In Buddhas Mittlerer Weg kehrt Ellis zu buddhistischen Quellen zurück und liefert uns einen überzeugenden Bericht darüber, wie der Buddhismus in seiner derzeit gelehrten Form sowohl dazu dienen kann, den Mittleren Weg zu verdunkeln als auch dazu, ihn zu erhellen. Indem er zu einer Weltreligion wurde, die sich auf metaphysische Glaubensinhalte stützt, hat der Buddhismus aus Ellis‘ Sicht oftmals den Kontakt zum Prinzip des Mittleren Wegs, das er zu verkörpern beansprucht, verloren.
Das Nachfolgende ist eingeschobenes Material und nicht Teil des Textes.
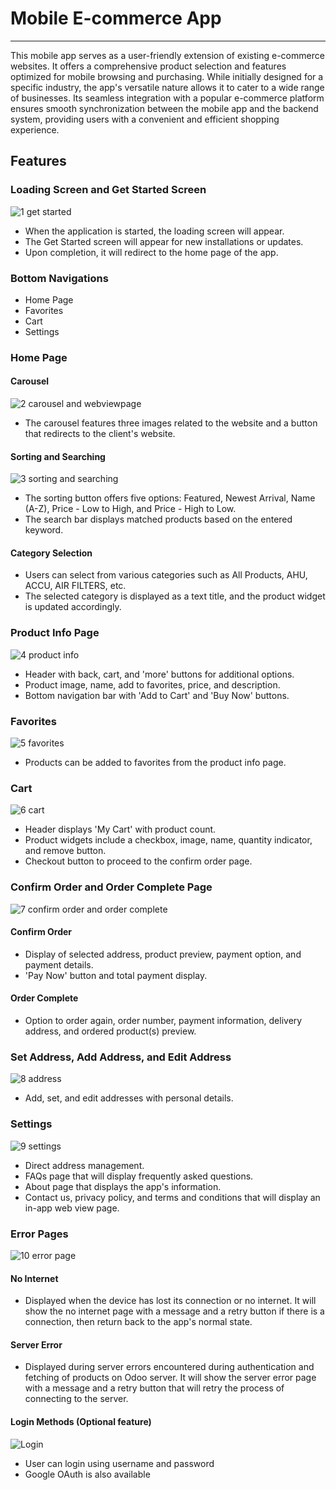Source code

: # Mobile E-commerce App

---

This mobile app serves as a user-friendly extension of existing e-commerce websites. It offers a comprehensive product selection and features optimized for mobile browsing and purchasing. While initially designed for a specific industry, the app's versatile nature allows it to cater to a wide range of businesses. Its seamless integration with a popular e-commerce platform ensures smooth synchronization between the mobile app and the backend system, providing users with a convenient and efficient shopping experience.


## Features

### Loading Screen and Get Started Screen

![1 get started](https://github.com/CarlosNatanauan/Mobile-Mobile-E-commerce-App/assets/94023674/b1778542-db70-469a-b1ee-6316efc9294b)


- When the application is started, the loading screen will appear.
- The Get Started screen will appear for new installations or updates.
- Upon completion, it will redirect to the home page of the app.

### Bottom Navigations

- Home Page
- Favorites
- Cart
- Settings

### Home Page

#### Carousel

![2 carousel and webviewpage](https://github.com/CarlosNatanauan/Mobile-Mobile-E-commerce-App/assets/94023674/64eb3008-339e-48b5-a4ae-cb8b94fd7bad)


- The carousel features three images related to the website and a button that redirects to the client's website.
  
#### Sorting and Searching

![3 sorting and searching](https://github.com/CarlosNatanauan/Mobile-Mobile-E-commerce-App/assets/94023674/59953153-855d-447e-99fd-33d140e03507)


- The sorting button offers five options: Featured, Newest Arrival, Name (A-Z), Price - Low to High, and Price - High to Low.
- The search bar displays matched products based on the entered keyword.

#### Category Selection

- Users can select from various categories such as All Products, AHU, ACCU, AIR FILTERS, etc.
- The selected category is displayed as a text title, and the product widget is updated accordingly.

### Product Info Page

![4 product info](https://github.com/CarlosNatanauan/Mobile-Mobile-E-commerce-App/assets/94023674/5e2e9c77-0f11-4faa-b72e-5e0eb7b7cd93)

- Header with back, cart, and 'more' buttons for additional options.
- Product image, name, add to favorites, price, and description.
- Bottom navigation bar with 'Add to Cart' and 'Buy Now' buttons.

### Favorites

![5 favorites](https://github.com/CarlosNatanauan/Mobile-Mobile-E-commerce-App/assets/94023674/e27ae47a-6089-4848-ade1-0fe592114beb)

- Products can be added to favorites from the product info page.

### Cart

![6 cart](https://github.com/CarlosNatanauan/Mobile-Mobile-E-commerce-App/assets/94023674/a1a415e1-8c0a-431a-8aae-23fa3e8c7f8a)

- Header displays 'My Cart' with product count.
- Product widgets include a checkbox, image, name, quantity indicator, and remove button.
- Checkout button to proceed to the confirm order page.

### Confirm Order and Order Complete Page

![7 confirm order and order complete](https://github.com/CarlosNatanauan/Mobile-Mobile-E-commerce-App/assets/94023674/8756ae19-cbd8-414e-bd03-4a60e96bb934)


#### Confirm Order

- Display of selected address, product preview, payment option, and payment details.
- 'Pay Now' button and total payment display.

#### Order Complete

- Option to order again, order number, payment information, delivery address, and ordered product(s) preview.

### Set Address, Add Address, and Edit Address

![8 address](https://github.com/CarlosNatanauan/Mobile-Mobile-E-commerce-App/assets/94023674/fcb2e22c-41a7-4619-af85-edc66e2cb29c)

- Add, set, and edit addresses with personal details.

### Settings

![9 settings](https://github.com/CarlosNatanauan/Mobile-Mobile-E-commerce-App/assets/94023674/277b4366-8ae5-4cb2-91c1-5b17d2d387f1)

- Direct address management.
- FAQs page that will display frequently asked questions.
- About page that displays the app's information.
- Contact us, privacy policy, and terms and conditions that will display an in-app web view page.

### Error Pages

![10 error page](https://github.com/CarlosNatanauan/Mobile-Mobile-E-commerce-App/assets/94023674/0fb35f57-718f-40d1-bb92-7221e1a960e0)

#### No Internet

- Displayed when the device has lost its connection or no internet. It will show the no internet page with a message and a retry button if there is a connection, then return back to the app's normal state.

#### Server Error

- Displayed during server errors encountered during authentication and fetching of products on Odoo server. It will show the server error page with a message and a retry button that will retry the process of connecting to the server.

#### Login Methods (Optional feature)

![Login](https://github.com/CarlosNatanauan/Mobile-Mobile-E-commerce-App/assets/94023674/b442ceb5-8b4a-4901-b153-046313b48398)

- User can login using username and password
- Google OAuth is also available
Indem er sich auf die pragmatische und skeptische Dimension buddhistischen Denkens konzentriert, die Kraft seiner klassischen Gleichnisse wiederherstellt und hervorhebt, wie Gotama mit seinen Zeitgenossen interagierte, enthüllt Ellis, wie das Prinzip des Mittleren Wegs die Gesamtheit dessen durchdringt, was der Buddha gelehrt hat.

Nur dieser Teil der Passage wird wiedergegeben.